====== SUPPLIED MATERIAL

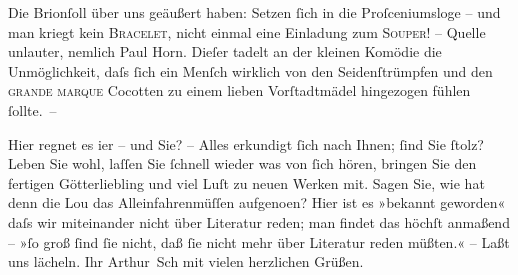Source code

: \pstart
           Die Brionſoll über uns geäußert haben: Setzen{ }ſich in die
               Proſceniumsloge – und {\pb}man kriegt kein \textsc{Bracelet}, nicht einmal eine Einladung zum \textsc{Souper}! – Quelle unlauter, nemlich Paul Horn. Dieſer tadelt an der kleinen Komödie die Unmöglichkeit, daſs{ }ſich ein Menſch
               wirklich von den Seidenſtrümpfen und den \textsc{grande marque}
               Cocotten zu einem lieben Vorſtadtmädel hingezogen fühlen{ }ſollte. –\pend
           
\pstart
           Hier regnet es i{\geminationm}er – und Sie? – Alles erkundigt{ }ſich
               nach Ihnen;{ }ſind Sie{ }ſtolz? Leben Sie wohl, laſſen Sie{ }ſchnell {\pb}wieder was von{ }ſich hören, bringen Sie den fertigen
                  Götterliebling und viel
               Luſt zu neuen Werken mit. Sagen Sie, wie hat denn die Lou das Alleinfahrenmüſſen aufgeno{\geminationm}en? Hier ist es »bekannt geworden« daſs wir miteinander nicht über Literatur reden;
               man findet das höchſt anmaßend – »ſo groß{ }ſind{ }ſie nicht, daß{ }ſie nicht mehr über
               Literatur reden müßten.« – Laßt uns lächeln.\pend
           \pstart Ihr \spacefill\mbox{Arthur Sch} mit vielen herzlichen Grüßen.\pend{}\endnumbering{}  \newcommand{\dateiname}{L00483}\newcommand{\titel}{Arthur Schnitzler an Richard Beer-Hofmann, 15. 9. 1895}\newcommand{\editorInnen}{Herausgegeben von Martin Anton Müller}
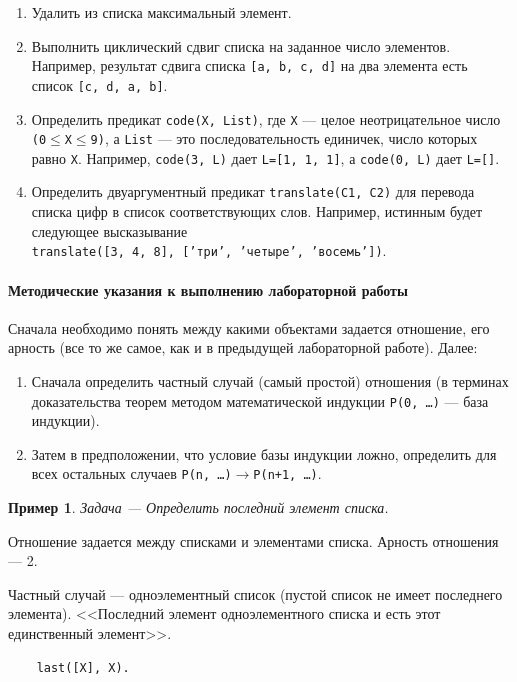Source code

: \documentclass[12pt, openany, twoside]{book} %
\newtheorem{example}{Пример}[chapter]
\begin{document}
\begin{enumerate}
\item Удалить из списка максимальный элемент.
\item Выполнить циклический сдвиг списка на заданное число элементов. Например, результат сдвига списка {\tt [a, b, c, d]} на два элемента есть список {\tt [c, d, a, b]}.
\item Определить предикат {\tt code(Х, List)}, где {\tt Х} --- целое неотрицательное число {\tt (0}$\leq${\tt X}$\leq${\tt 9)}, а {\tt List} --- это последовательность  единичек, число  которых  равно  {\tt Х}.  Например, {\tt code(3, L)} дает {\tt L=[1, 1, 1]}, а {\tt code(0, L)} дает {\tt L=[]}.
\item Определить двуаргументный предикат {\tt translate(С1, С2)} для перевода списка цифр в список соответствующих слов. Например, истинным будет следующее высказывание\\
     {\tt translate([3, 4, 8], ['три', 'четыре', 'восемь'])}.
\end{enumerate}

\paragraph{Методические указания к выполнению лабораторной работы}
  Сначала необходимо понять между какими объектами задается отношение, его арность (все то же самое, как и в предыдущей лабораторной работе). Далее:
  \begin{enumerate}
  \item Сначала определить частный случай (самый простой) отношения (в терминах доказательства теорем методом математической индукции {\tt P(0, \ldots)} --- база индукции).
  \item Затем в предположении, что условие базы индукции ложно, определить для всех остальных случаев {\tt P(n, \ldots)$\to$P(n+1, \ldots)}.
  \end{enumerate}

\begin{example}
  Задача --- Определить последний элемент списка.
\end{example}
  Отношение задается между списками и элементами списка. Арность отношения --- 2.

Частный случай --- одноэлементный список (пустой список не имеет последнего элемента). <<Последний элемент одноэлементного списка и есть этот единственный элемент>>.

{\tt\begin{verbatim}
    last([X], X).
\end{verbatim}}
\end{document}
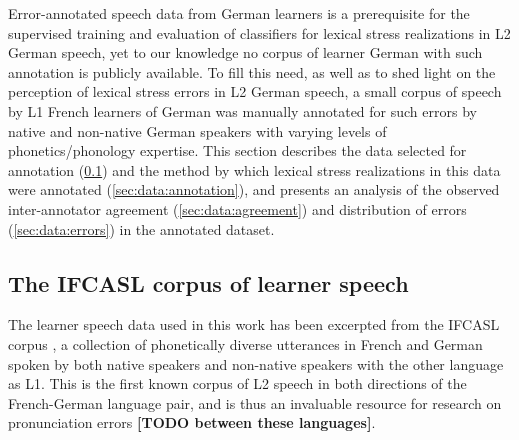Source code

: \documentclass[a4paper]{article}
\newcommand{\TODO}[1]{{\color{red}\textbf{[TODO #1]}}}
\begin{document}
	Error-annotated speech data from German learners is a prerequisite for the supervised training and evaluation of classifiers for  lexical stress realizations in L2 German speech, yet to our knowledge no corpus of learner German with such annotation is publicly available. To fill this need, as well as to shed light on the perception of lexical stress errors in L2 German speech, a small corpus of speech by L1 French learners of German was manually annotated for such errors by native and non-native German speakers with varying levels of phonetics/phonology expertise. This section describes the data selected for annotation (\cref{sec:data:corpus}) and the method by which lexical stress realizations in this data were annotated (\cref{sec:data:annotation}), and presents an analysis of the observed inter-annotator agreement (\cref{sec:data:agreement}) and distribution of errors (\cref{sec:data:errors}) in the annotated dataset.
	
		\subsection{The IFCASL corpus of learner speech}
		\label{sec:data:corpus}		
		
		The learner speech data used in this work has been excerpted from the IFCASL corpus \cite{Trouvain2013,Fauth2014}, a collection of 
	phonetically diverse utterances in French and German spoken by both native speakers and non-native speakers with the other language as L1. This is the first known corpus of L2 speech in both directions of the French-German language pair, 
	and is thus an invaluable resource for research on pronunciation errors \TODO{between these languages}.
	
\end{document}
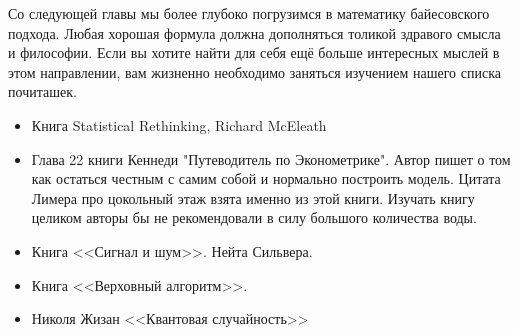 Со следующей главы мы более глубоко погрузимся в математику байесовского подхода. Любая хорошая формула должна дополняться толикой здравого смысла и философии. Если вы хотите найти для себя ещё больше интересных мыслей в этом направлении, вам жизненно необходимо заняться изучением нашего списка почиташек.


\begin{itemize}

\item   Книга Statistical Rethinking, Richard McEleath

\item  Глава 22 книги Кеннеди "Путеводитель по Эконометрике". Автор пишет о том как остаться честным с самим собой и нормально построить модель. Цитата Лимера про цокольный этаж взята именно из этой книги. Изучать книгу целиком авторы бы не рекомендовали в силу большого количества воды. 

\item Книга <<Сигнал и шум>>. Нейта Сильвера. 

\item Книга <<Верховный алгоритм>>. 

\item  Николя Жизан <<Квантовая случайность>> 
\end{itemize}
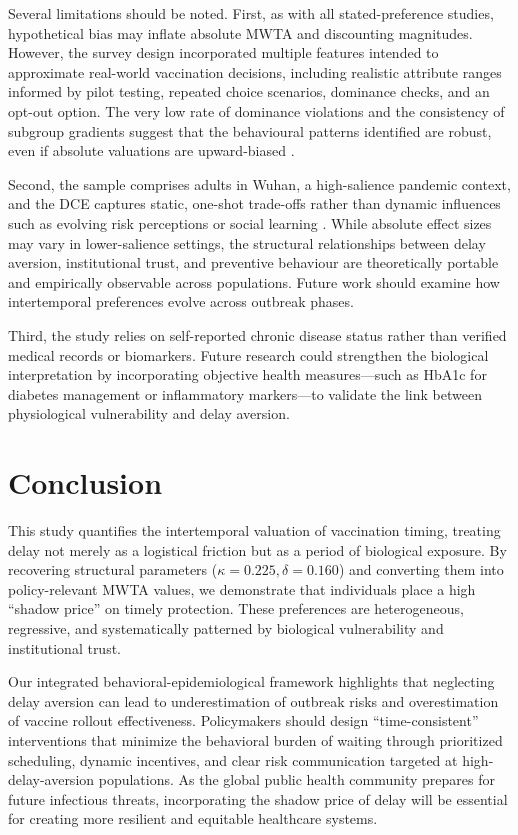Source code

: \documentclass[preprint,12pt]{elsarticle}
\begin{document}
Several limitations should be noted. First, as with all stated-preference studies, hypothetical bias may inflate absolute MWTA and discounting magnitudes. However, the survey design incorporated multiple features intended to approximate real-world vaccination decisions, including realistic attribute ranges informed by pilot testing, repeated choice scenarios, dominance checks, and an opt-out option. The very low rate of dominance violations and the consistency of subgroup gradients suggest that the behavioural patterns identified are robust, even if absolute valuations are upward-biased \cite{Louviere2000,Johnson2013}.

Second, the sample comprises adults in Wuhan, a high-salience pandemic context, and the DCE captures static, one-shot trade-offs rather than dynamic influences such as evolving risk perceptions or social learning \cite{Lievre2024,Tran2025}. While absolute effect sizes may vary in lower-salience settings, the structural relationships between delay aversion, institutional trust, and preventive behaviour are theoretically portable and empirically observable across populations. Future work should examine how intertemporal preferences evolve across outbreak phases.

Third, the study relies on self-reported chronic disease status rather than verified medical records or biomarkers. Future research could strengthen the biological interpretation by incorporating objective health measures---such as HbA1c for diabetes management or inflammatory markers---to validate the link between physiological vulnerability and delay aversion.


\section{Conclusion}

This study quantifies the intertemporal valuation of vaccination timing, treating delay not 
merely as a logistical friction but as a period of biological exposure. By recovering 
structural parameters ($\kappa = 0.225, \delta = 0.160$) and converting them into 
policy-relevant MWTA values, we demonstrate that individuals place a high ``shadow price'' 
on timely protection. These preferences are heterogeneous, regressive, and 
systematically patterned by biological vulnerability and institutional trust.

Our integrated behavioral-epidemiological framework highlights that neglecting delay 
aversion can lead to underestimation of outbreak risks and overestimation of vaccine 
rollout effectiveness. Policymakers should design ``time-consistent'' interventions that 
minimize the behavioral burden of waiting through prioritized scheduling, dynamic 
incentives, and clear risk communication targeted at high-delay-aversion populations. 
As the global public health community prepares for future infectious threats, 
incorporating the shadow price of delay will be essential for creating more resilient 
and equitable healthcare systems.
\end{document}
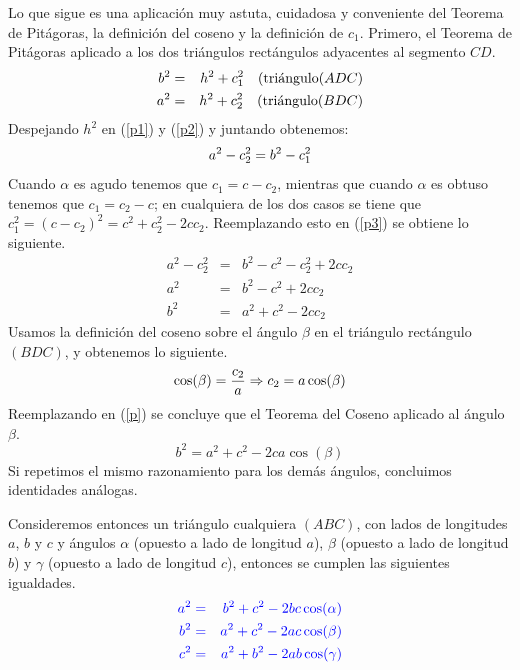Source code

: Lo que sigue es una aplicación muy astuta, cuidadosa y conveniente del Teorema de Pitágoras, la definición del coseno y la definición de $c_1$.
Primero, el Teorema de Pitágoras aplicado a los dos triángulos rectángulos adyacentes al segmento $CD$.
\begin{eqnarray}
b^2&=&h^2+c_1^2\label{c1}\quad (\textup{triángulo} (ADC)\label{p1}\\
a^2&=&h^2+c_2^2\label{c2}\quad (\textup{triángulo} (BDC)\label{p2}
\end{eqnarray}
Despejando $h^2$ en (\ref{p1}) y (\ref{p2}) y juntando obtenemos:
\begin{equation}\label{p3}
a^2-c_2^2=b^2- c_1^2\\
\end{equation}
Cuando $\alpha$ es agudo tenemos que $c_1=c-c_2$, mientras que cuando $\alpha$ es obtuso tenemos que $c_1=c_2-c$; en cualquiera de los dos casos se tiene que $c_1^2=(c-c_2)^2=c^2+c_2^2-2cc_2$.
Reemplazando esto en (\ref{p3}) se obtiene lo siguiente.
\begin{eqnarray}\label{p}
a^2-c_2^2&=&b^2-c^2-c_2^2+2cc_2\\
a^2&=&b^2-c^2+2cc_2\\
b^2&=& a^2+c^2-2cc_2\label{p}
\end{eqnarray}
Usamos la definición del coseno sobre el ángulo $\beta$ en el triángulo rectángulo $(BDC)$, y obtenemos lo siguiente.
\[
\cos(\beta) = \frac{c_2}{ a} \dw c_2 = a\cos(\beta)
\]
Reemplazando en (\ref{p}) se concluye que el Teorema del Coseno aplicado al ángulo $\beta$.
$$b^2=a^2+c^2-2ca\cos(\beta)$$
Si repetimos el mismo razonamiento para los demás ángulos, concluimos identidades análogas.
\begin{thm}
Consideremos entonces un tri\'angulo cualquiera $(ABC)$, con lados de longitudes $a$, $b$ y $c$ y \'angulos $\alpha$ (opuesto a lado de longitud $a$), $\beta$ (opuesto a lado de longitud $b$) y $\gamma$ (opuesto a lado de longitud $c$), entonces se cumplen las siguientes igualdades.
\begin{eqnarray*}
\color{blue}{a^2}&\color{blue}=&\color{blue}{b^2+c^2-2bc\cos(\alpha)}\\
\color{blue}{b^2}&\color{blue}=&\color{blue}{a^2+c^2-2ac\cos(\beta)}\\
\color{blue}{c^2}&\color{blue}=&\color{blue}{a^2+b^2-2ab\cos(\gamma)}
\end{eqnarray*}
\end{thm}



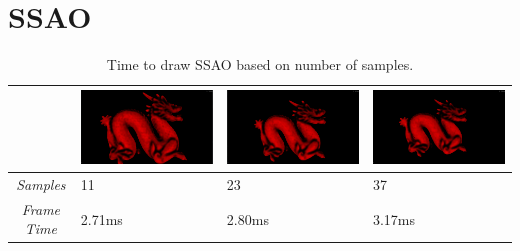 \section{SSAO}

\begin{table}[!ht]
\begin{center}
\begin{tabular}{| c | p{3.5cm} | p{3.5cm} | p{3.5cm} |}
\hline
&
\includegraphics[scale=0.1,trim=0 0 0 -5]{img/results/ssao/11samplesdragon} &
\includegraphics[scale=0.1,trim=0 0 0 -5]{img/results/ssao/23samplesdragon} &
\includegraphics[scale=0.1,trim=0 0 0 -5]{img/results/ssao/37samplesdragon} \\
\hline
\emph{Samples} & 11 & 23 & 37 \\
\hline
\emph{Frame Time} & 2.71ms & 2.80ms & 3.17ms\\
\hline
\end{tabular}
\caption{Time to draw SSAO based on number of samples.}
\label{table-ssao-samples}
\end{center}
\end{table}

============

- _WHAT IS REQUIRED_
The response is to contain exactly the lines from the beginning of the data through the line containing "Hier regnet es", both ends included, and nothing else; omit the pictures.

- _ANSWER TO THIS TASK_
Source code

: \pstart
           Die Brionſoll über uns geäußert haben: Setzen{ }ſich in die
               Proſceniumsloge – und {\pb}man kriegt kein \textsc{Bracelet}, nicht einmal eine Einladung zum \textsc{Souper}! – Quelle unlauter, nemlich Paul Horn. Dieſer tadelt an der kleinen Komödie die Unmöglichkeit, daſs{ }ſich ein Menſch
               wirklich von den Seidenſtrümpfen und den \textsc{grande marque}
               Cocotten zu einem lieben Vorſtadtmädel hingezogen fühlen{ }ſollte. –\pend
           
\pstart
           Hier regnet es i{\geminationm}er – und Sie? – Alles erkundigt{ }ſich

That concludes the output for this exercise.